[Start of section]

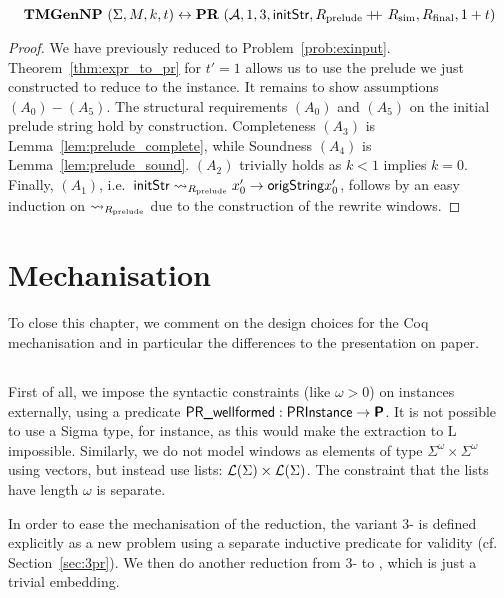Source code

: \begin{theorem}
  \[\textbf{TMGenNP}~(\Sigma, M, k, t) \leftrightarrow \textbf{PR}~(\mathcal{A}, 1, 3, \textsf{initStr}, R_{\text{prelude}} +\kern-1.3ex+\kern0.8ex R_{\text{sim}}, R_{\text{final}}, 1 + t) \]
\end{theorem}
\begin{proof}
  We have previously reduced \gennp{} to Problem~\ref{prob:exinput}. Theorem~\ref{thm:expr_to_pr} for $t' = 1$ allows us to use the prelude we just constructed to reduce to the \PR{} instance.
  It remains to show assumptions $(A_0) - (A_5)$. 
  The structural requirements $(A_0)$ and $(A_5)$ on the initial prelude string hold by construction. 
  Completeness $(A_3)$ is Lemma~\ref{lem:prelude_complete}, while Soundness $(A_4)$ is Lemma~\ref{lem:prelude_sound}. 
  $(A_2)$ trivially holds as $k < 1$ implies $k = 0$. Finally, $(A_1)$, i.e.\ $\textsf{initStr} \rightsquigarrow_{R_{\text{prelude}}} x_0' \rightarrow \textsf{origString}{x_0'}$, follows by an easy induction on $\rightsquigarrow_{R_{\text{prelude}}}$ due to the construction of the rewrite windows. 
\end{proof}

\section{Mechanisation}
To close this chapter, we comment on the design choices for the Coq mechanisation and in particular the differences to the presentation on paper. 

\subsection{\PR{}}
First of all, we impose the syntactic constraints (like $\omega > 0$) on \PR{} instances externally, using a predicate $\textsf{PR\_wellformed} : \textsf{PRInstance} \rightarrow \textsf{\bfseries P}$. 
It is not possible to use a Sigma type, for instance, as this would make the extraction to L impossible. 
Similarly, we do not model windows as elements of type $\Sigma^\omega \times \Sigma^\omega$ using vectors, but instead use lists: $\mathcal{L} (\Sigma) \times \mathcal{L} (\Sigma)$. The constraint that the lists have length $\omega$ is separate.

In order to ease the mechanisation of the reduction, the variant 3-\PR{} is defined explicitly as a new problem using a separate inductive predicate for validity (cf. Section~\ref{sec:3pr}). 
We then do another reduction from 3-\PR{} to \PR{}, which is just a trivial embedding.

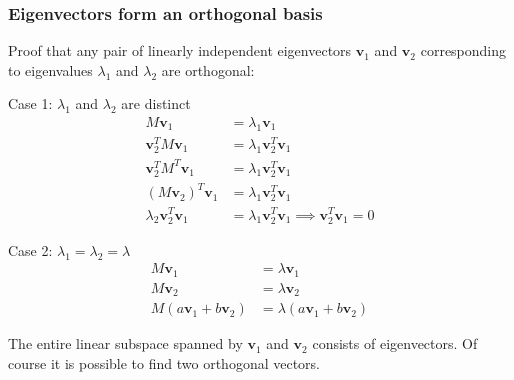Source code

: \documentclass[8pt]{beamer}
\begin{document}
\begin{frame}
\frametitle{Eigenvectors form an orthogonal basis}

Proof that any pair of linearly independent eigenvectors $\mathbf{v}_1$ and $\mathbf{v}_2$ corresponding to eigenvalues $\lambda_1$ and $\lambda_2$ are orthogonal:

\begin{block}{Case 1: $\lambda_1$ and $\lambda_2$ are distinct}
\begin{align*}
    M \mathbf{v}_1 &= \lambda_1 \mathbf{v}_1 \\
    \mathbf{v}_2^T M \mathbf{v}_1 &=  \lambda_1 \mathbf{v}_2^T \mathbf{v}_1 \\
    \mathbf{v}_2^T M^T \mathbf{v}_1 &= \lambda_1 \mathbf{v}_2^T \mathbf{v}_1 \\
    (M \mathbf{v}_2)^T \mathbf{v}_1 &= \lambda_1 \mathbf{v}_2^T \mathbf{v}_1 \\
    \lambda_2 \mathbf{v}_2^T \mathbf{v}_1 &= \lambda_1 \mathbf{v}_2^T \mathbf{v}_1 \implies \mathbf{v}_2^T \mathbf{v}_1 = 0
\end{align*}
\end{block}

\begin{block}{Case 2: $\lambda_1 = \lambda_2 = \lambda$}
\begin{align*}
    M \mathbf{v}_1 &= \lambda \mathbf{v}_1 \\
    M \mathbf{v}_2 &= \lambda \mathbf{v}_2 \\
    M (a \mathbf{v}_1 + b \mathbf{v}_2) &= \lambda (a \mathbf{v}_1 + b \mathbf{v}_2 )
\end{align*}

The entire linear subspace spanned by $\mathbf{v}_1$ and $\mathbf{v}_2$ consists of eigenvectors. Of course it is possible to find two orthogonal vectors.
\end{block}

\end{frame}
\end{document}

[End of section]

### WORK TO COMPLETE
Output all entries unchanged; skip the pictures.

### REPLY
Source code

: \begin{theorem}
  \[\textbf{TMGenNP}~(\Sigma, M, k, t) \leftrightarrow \textbf{PR}~(\mathcal{A}, 1, 3, \textsf{initStr}, R_{\text{prelude}} +\kern-1.3ex+\kern0.8ex R_{\text{sim}}, R_{\text{final}}, 1 + t) \]
\end{theorem}
\begin{proof}
  We have previously reduced \gennp{} to Problem~\ref{prob:exinput}. Theorem~\ref{thm:expr_to_pr} for $t' = 1$ allows us to use the prelude we just constructed to reduce to the \PR{} instance.
  It remains to show assumptions $(A_0) - (A_5)$. 
  The structural requirements $(A_0)$ and $(A_5)$ on the initial prelude string hold by construction. 
  Completeness $(A_3)$ is Lemma~\ref{lem:prelude_complete}, while Soundness $(A_4)$ is Lemma~\ref{lem:prelude_sound}. 
  $(A_2)$ trivially holds as $k < 1$ implies $k = 0$. Finally, $(A_1)$, i.e.\ $\textsf{initStr} \rightsquigarrow_{R_{\text{prelude}}} x_0' \rightarrow \textsf{origString}{x_0'}$, follows by an easy induction on $\rightsquigarrow_{R_{\text{prelude}}}$ due to the construction of the rewrite windows. 
\end{proof}

\section{Mechanisation}
To close this chapter, we comment on the design choices for the Coq mechanisation and in particular the differences to the presentation on paper. 

\subsection{\PR{}}
First of all, we impose the syntactic constraints (like $\omega > 0$) on \PR{} instances externally, using a predicate $\textsf{PR\_wellformed} : \textsf{PRInstance} \rightarrow \textsf{\bfseries P}$. 
It is not possible to use a Sigma type, for instance, as this would make the extraction to L impossible. 
Similarly, we do not model windows as elements of type $\Sigma^\omega \times \Sigma^\omega$ using vectors, but instead use lists: $\mathcal{L} (\Sigma) \times \mathcal{L} (\Sigma)$. The constraint that the lists have length $\omega$ is separate.

In order to ease the mechanisation of the reduction, the variant 3-\PR{} is defined explicitly as a new problem using a separate inductive predicate for validity (cf. Section~\ref{sec:3pr}). 
We then do another reduction from 3-\PR{} to \PR{}, which is just a trivial embedding.

Source code

: \documentclass[8pt]{beamer}
\begin{document}
\begin{frame}
\frametitle{Eigenvectors form an orthogonal basis}

Proof that any pair of linearly independent eigenvectors $\mathbf{v}_1$ and $\mathbf{v}_2$ corresponding to eigenvalues $\lambda_1$ and $\lambda_2$ are orthogonal:

\begin{block}{Case 1: $\lambda_1$ and $\lambda_2$ are distinct}
\begin{align*}
    M \mathbf{v}_1 &= \lambda_1 \mathbf{v}_1 \\
    \mathbf{v}_2^T M \mathbf{v}_1 &=  \lambda_1 \mathbf{v}_2^T \mathbf{v}_1 \\
    \mathbf{v}_2^T M^T \mathbf{v}_1 &= \lambda_1 \mathbf{v}_2^T \mathbf{v}_1 \\
    (M \mathbf{v}_2)^T \mathbf{v}_1 &= \lambda_1 \mathbf{v}_2^T \mathbf{v}_1 \\
    \lambda_2 \mathbf{v}_2^T \mathbf{v}_1 &= \lambda_1 \mathbf{v}_2^T \mathbf{v}_1 \implies \mathbf{v}_2^T \mathbf{v}_1 = 0
\end{align*}
\end{block}

\begin{block}{Case 2: $\lambda_1 = \lambda_2 = \lambda$}
\begin{align*}
    M \mathbf{v}_1 &= \lambda \mathbf{v}_1 \\
    M \mathbf{v}_2 &= \lambda \mathbf{v}_2 \\
    M (a \mathbf{v}_1 + b \mathbf{v}_2) &= \lambda (a \mathbf{v}_1 + b \mathbf{v}_2 )
\end{align*}

The entire linear subspace spanned by $\mathbf{v}_1$ and $\mathbf{v}_2$ consists of eigenvectors. Of course it is possible to find two orthogonal vectors.
\end{block}

\end{frame}
\end{document}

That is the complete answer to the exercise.